Steve took one look at the seemingly endless wall of test, charts and graphs that immediately began numbing his brain just like any good government document. He couldn’t hand the tablet back to Pepper fast enough. “Summarize it for me?” he pleaded as earnestly as he could manage.

Pepper sighed, but she smiled when she did it. “Remind me to teach you how to search documents later. Bullet points: 48.4% of American families are classic husband-wife households, a bit over 40% of whom have their own children. Another half a percent of same sex couples doing about the same thing, which is probably underreported. Follow?”

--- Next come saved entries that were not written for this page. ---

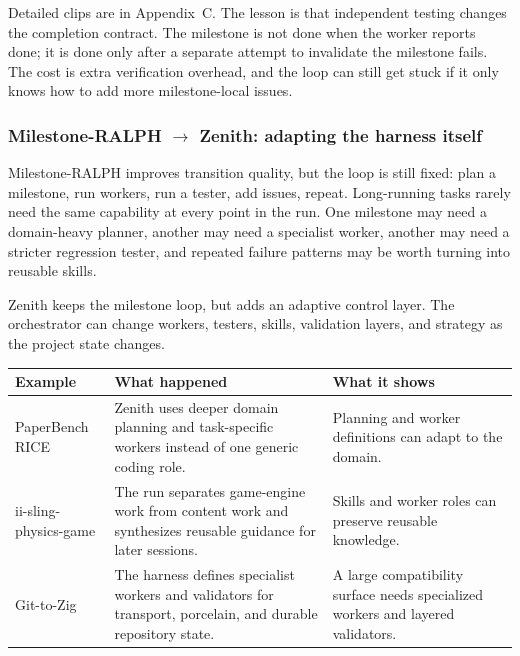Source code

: \documentclass[11pt,a4paper]{article}
\renewcommand{\arraystretch}{1.18}
\newcommand{\code}[1]{#1}
\begin{document}
\vspace{6pt}

Detailed clips are in Appendix~C. The lesson is that independent testing changes the completion contract. The milestone is not done when the worker reports done; it is done only after a separate attempt to invalidate the milestone fails. The cost is extra verification overhead, and the loop can still get stuck if it only knows how to add more milestone-local issues.

\subsubsection{Milestone-RALPH $\rightarrow$ Zenith: adapting the harness itself}

Milestone-RALPH improves transition quality, but the loop is still fixed: plan a milestone, run workers, run a tester, add issues, repeat. Long-running tasks rarely need the same capability at every point in the run. One milestone may need a domain-heavy planner, another may need a specialist worker, another may need a stricter regression tester, and repeated failure patterns may be worth turning into reusable skills.

Zenith keeps the milestone loop, but adds an adaptive control layer. The orchestrator can change workers, testers, skills, validation layers, and strategy as the project state changes.

\begingroup
\renewcommand{\arraystretch}{1.25}
\setlength{\tabcolsep}{6pt}
\footnotesize
\noindent\begin{tabular}{@{}p{2.6cm}p{6.5cm}p{5.5cm}@{}}
\toprule
\rowcolor{tablehead}\textbf{\color{white}Example} & \textbf{\color{white}What happened} & \textbf{\color{white}What it shows} \\
\midrule
\code{PaperBench RICE} & Zenith uses deeper domain planning and task-specific workers instead of one generic coding role. & Planning and worker definitions can adapt to the domain. \\
\rowcolor{tableband}
\code{ii-sling-physics-game} & The run separates game-engine work from content work and synthesizes reusable guidance for later sessions. & Skills and worker roles can preserve reusable knowledge. \\
\code{Git-to-Zig} & The harness defines specialist workers and validators for transport, porcelain, and durable repository state. & A large compatibility surface needs specialized workers and layered validators. \\
\bottomrule
\end{tabular}
\endgroup
\end{document}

“Not really.” Steve leaned against the back of the chair across from her and warded off her follow-up with a wave of his hand. “Don’t repeat the numbers, please. I follow them fine. It’s the rest of it that I don’t track - a world where that even makes sense. Less than half married, and about a fifth with kids of their own? I can’t imagine how that works.”

Pepper gave him a thoughtful look, the one she got when she was translating twenty-first century cultural givens into terms someone from the 1940s could understand. He appreciated her efforts, but it was another of the many things that made him feel like a thawed cave man.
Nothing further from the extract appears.